***** Input material *****

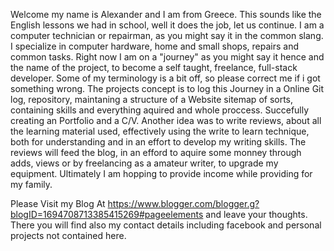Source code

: Welcome my name is Alexander and I am from Greece. This sounds like the English lessons we had in school, well it does the job, let us continue. I am a computer technician or repairman, as you might say it in the common slang. I specialize in computer hardware, home and small shops, repairs and common tasks. Right now I am on a "journey" as you might say it hence and the name of the project, to become a self taught, freelance, full-stack developer. Some of my terminology is a bit off, so please correct me if i got something wrong. The projects concept is to log this Journey in a Online Git log, repository, maintaning a structure of a Website sitemap of sorts, containing skills and everything aquired and whole proccess. Succefully creating an Portfolio and a C/V. Another idea was to write reviews, about all the learning material used, effectively using the write to learn technique, both for understanding and in an effort to develop my writing skills. The reviews will feed the blog, in an efford to aquire some monney through adds, views or by freelancing as a amateur writer, to upgrade my equipment. Ultimately I am hopping to provide income while providing for my family.

Please Visit my Blog At https://www.blogger.com/blogger.g?blogID=1694708713385415269#pageelements
and leave your thoughts.
There you will find also my contact details including facebook and personal projects not contained here.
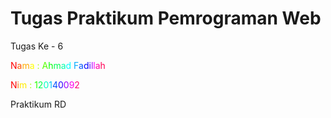 <h1>Tugas Praktikum Pemrograman Web</h1>

<p>Tugas Ke - 6</p>
<span style="color:#FF0000">N</span><span style="color:#FF5500">a</span><span style="color:#FFAA00">m</span><span style="color:#FFFF00">a</span> <span style="color:#AAFF00">:</span> <span style="color:#55FF00">A</span><span style="color:#00FF00">h</span><span style="color:#00FF55">m</span><span style="color:#00FFAA">a</span><span style="color:#00FFFF">d</span> <span style="color:#00AAFF">F</span><span style="color:#0055FF">a</span><span style="color:#0000FF">d</span><span style="color:#5500FF">i</span><span style="color:#AA00FF">l</span><span style="color:#FF00FF">l</span><span style="color:#FF00AA">a</span><span style="color:#FF0055">h</span>

<span style="color:#FF0000">N</span><span style="color:#FF7600">i</span><span style="color:#FFEB00">m</span> <span style="color:#9DFF00">:</span> <span style="color:#27FF00">1</span><span style="color:#00FF4E">2</span><span style="color:#00FFC4">0</span><span style="color:#00C4FF">1</span><span style="color:#004EFF">4</span><span style="color:#2700FF">0</span><span style="color:#9D00FF">0</span><span style="color:#FF00EB">9</span><span style="color:#FF0076">2</span>

<p>Praktikum RD</p>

*****

= What you need to do =
For this task, return exactly the stretch of the listing above from the line with "Please Visit my" through the line with "<h1>Tugas Praktikum Pemrograman Web</h1>", inclusive and without pictures.

= Answer below =
Please Visit my Blog At https://www.blogger.com/blogger.g?blogID=1694708713385415269#pageelements
and leave your thoughts.
There you will find also my contact details including facebook and personal projects not contained here.
 <h1>Tugas Praktikum Pemrograman Web</h1>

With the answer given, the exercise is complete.